Friday, January 1, 2010

The Biggest Toad


At a party at my friend Patricia's one afternoon, I heard her friend Carolyn mention eating the biggest toad. She is a marvelous and creative chef and I became a little concerned about the tasty dishes of unknown substances I had been inhaling. I thought surely she wasn't talking about serving toad as I eyed the things on my plate? Nothing on there jumped out at me as amphibious (haha jumped bad pun). I sidled over in her direction cuz any scientist worth her weight likes to know stuff.

Her explanation gave me relief and I was able to shovel the rest of the delicacies without thought of gastric retribution. It turns out eating the biggest toad is more a philosophy than a recipe. She explained it like this - When faced with a multitude of tasks to do, always choose to do the most repugnant one first - that is to eat the biggest toad. Generally the rest are easily accomplished once that one is done. That made sense to me.

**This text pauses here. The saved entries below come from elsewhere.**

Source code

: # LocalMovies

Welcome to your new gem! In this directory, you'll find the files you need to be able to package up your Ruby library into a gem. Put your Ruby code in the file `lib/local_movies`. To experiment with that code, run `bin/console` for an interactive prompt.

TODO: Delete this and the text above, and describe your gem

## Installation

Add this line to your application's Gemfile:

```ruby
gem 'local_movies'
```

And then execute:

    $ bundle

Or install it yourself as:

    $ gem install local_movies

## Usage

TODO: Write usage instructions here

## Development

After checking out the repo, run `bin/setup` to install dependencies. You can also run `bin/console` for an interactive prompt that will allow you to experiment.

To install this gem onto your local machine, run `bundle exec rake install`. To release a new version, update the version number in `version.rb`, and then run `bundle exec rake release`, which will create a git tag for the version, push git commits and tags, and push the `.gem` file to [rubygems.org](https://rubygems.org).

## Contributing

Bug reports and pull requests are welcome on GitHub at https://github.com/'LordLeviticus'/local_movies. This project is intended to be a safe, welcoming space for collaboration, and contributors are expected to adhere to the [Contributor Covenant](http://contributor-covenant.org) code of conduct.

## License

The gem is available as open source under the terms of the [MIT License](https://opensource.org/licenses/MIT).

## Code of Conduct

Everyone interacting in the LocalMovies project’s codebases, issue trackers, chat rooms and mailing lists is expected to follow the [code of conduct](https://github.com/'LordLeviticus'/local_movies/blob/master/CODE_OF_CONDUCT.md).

I have never been an actual list maker. Something about that looooong list of things seems insurmountable and I just shut down in the face of it. Course that doesn't prevent me making the list in my head. But that list is less bothersome than seeing everything that needs done put down in writing (words are THAT powerful to me). The year has been winding to a close and I have been trying to keep my head straight in the cold dark of winter and that means allowing it to create a few short head lists including one of things I did not want to carry into 2010.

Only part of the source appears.